Texans Unhappy with Growth in Toll Roads

October 21, 2014

States across the country are facing the question of how to reduce traffic congestion and improve roadways without hitting drivers with new taxes -- hence the rise in support for toll roads among policymakers. But Miguel Bustillo and Nathan Koppel report that not everyone is taking kindly to the growth in roads that require payment from drivers.

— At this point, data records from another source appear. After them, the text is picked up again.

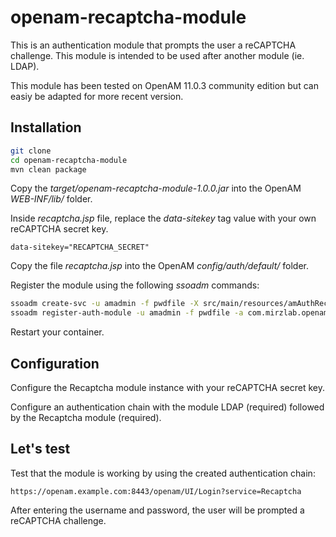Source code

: # openam-recaptcha-module

This is an authentication module that prompts the user a reCAPTCHA challenge. This module is intended to be used after
another module (ie. LDAP).

This module has been tested on OpenAM 11.0.3 community edition but can easiy be adapted for more recent version.

## Installation

```bash
git clone
cd openam-recaptcha-module
mvn clean package
```

Copy the *target/openam-recaptcha-module-1.0.0.jar* into the OpenAM *WEB-INF/lib/* folder.

Inside *recaptcha.jsp* file, replace the *data-sitekey* tag value with your own reCAPTCHA secret key.

```
data-sitekey="RECAPTCHA_SECRET"
```

Copy the file *recaptcha.jsp* into the OpenAM *config/auth/default/* folder.

Register the module using the following *ssoadm* commands:

```bash
ssoadm create-svc -u amadmin -f pwdfile -X src/main/resources/amAuthRecaptchaModule.xml
ssoadm register-auth-module -u amadmin -f pwdfile -a com.mirzlab.openam.RecaptchaModule
```

Restart your container.

## Configuration

Configure the Recaptcha module instance with your reCAPTCHA secret key.

Configure an authentication chain with the module LDAP (required) followed by the Recaptcha module (required).

## Let's test

Test that the module is working by using the created authentication chain:

```
https://openam.example.com:8443/openam/UI/Login?service=Recaptcha
```

After entering the username and password, the user will be prompted a reCAPTCHA challenge.

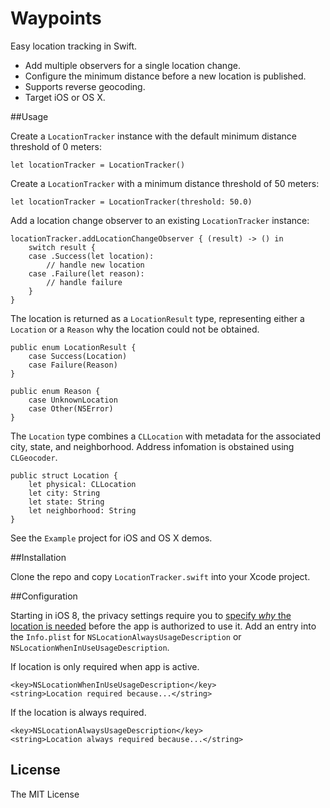 Waypoints
====

Easy location tracking in Swift.

* Add multiple observers for a single location change.
* Configure the minimum distance before a new location is published.
* Supports reverse geocoding.
* Target iOS or OS X.

##Usage

Create a `LocationTracker` instance with the default minimum distance threshold of 0 meters:

	let locationTracker = LocationTracker()

Create a `LocationTracker` with a minimum distance threshold of 50 meters:

	let locationTracker = LocationTracker(threshold: 50.0)

Add a location change observer to an existing `LocationTracker` instance:

```
locationTracker.addLocationChangeObserver { (result) -> () in
    switch result {
    case .Success(let location):
        // handle new location
    case .Failure(let reason):
        // handle failure
    }
}
```

The location is returned as a `LocationResult` type, representing either a `Location` or a `Reason` why the location could not be obtained.

```
public enum LocationResult {
    case Success(Location)
    case Failure(Reason)
}

public enum Reason {
    case UnknownLocation
    case Other(NSError)
}
```

The `Location` type combines a `CLLocation` with metadata for the associated city, state, and neighborhood. Address infomation is obstained using `CLGeocoder`.

```
public struct Location {
    let physical: CLLocation
    let city: String
    let state: String
    let neighborhood: String
}
```

See the `Example` project for iOS and OS X demos.

##Installation

Clone the repo and copy `LocationTracker.swift` into your Xcode project.

##Configuration

Starting in iOS 8, the privacy settings require you to [specify *why* the location is needed](http://stackoverflow.com/a/24063578) before the app is authorized to use it. Add an entry into the `Info.plist` for `NSLocationAlwaysUsageDescription` or `NSLocationWhenInUseUsageDescription`.

If location is only required when app is active.

    <key>NSLocationWhenInUseUsageDescription</key>
    <string>Location required because...</string>

If the location is always required.

    <key>NSLocationAlwaysUsageDescription</key>
    <string>Location always required because...</string>

## License

The MIT License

Highways are funded by the federal gas tax which has sat at 18.4 cents per gallon since the early 1990s. States have their own gasoline taxes as well; Texas, for example, imposes a 20-cent gas tax, as it has since 1991. Rather than raise those taxes, tolls have become more prevalent, especially in Texas:

  • Today, there are 5,400 miles of toll roads in the United States -- a 15 percent increase over the previous 10 years.
  • Texas alone has 500 miles of toll roads, and the state has two dozen more projects in the works that would add over 300 more toll miles.
  • Texas has used public-private partnerships to construct the toll ways, with private companies financing construction costs in exchange for a portion of the toll revenue.

While the toll model may be a more sustainable highway funding mechanism, many drivers are growing frustrated with the tolls, and the state's Republican Party rewrote its platform to announce its opposition to toll roads this year. Even so, policymakers in Texas say that the state will continue to face congestion and a shortage of funding unless it embraces toll roads.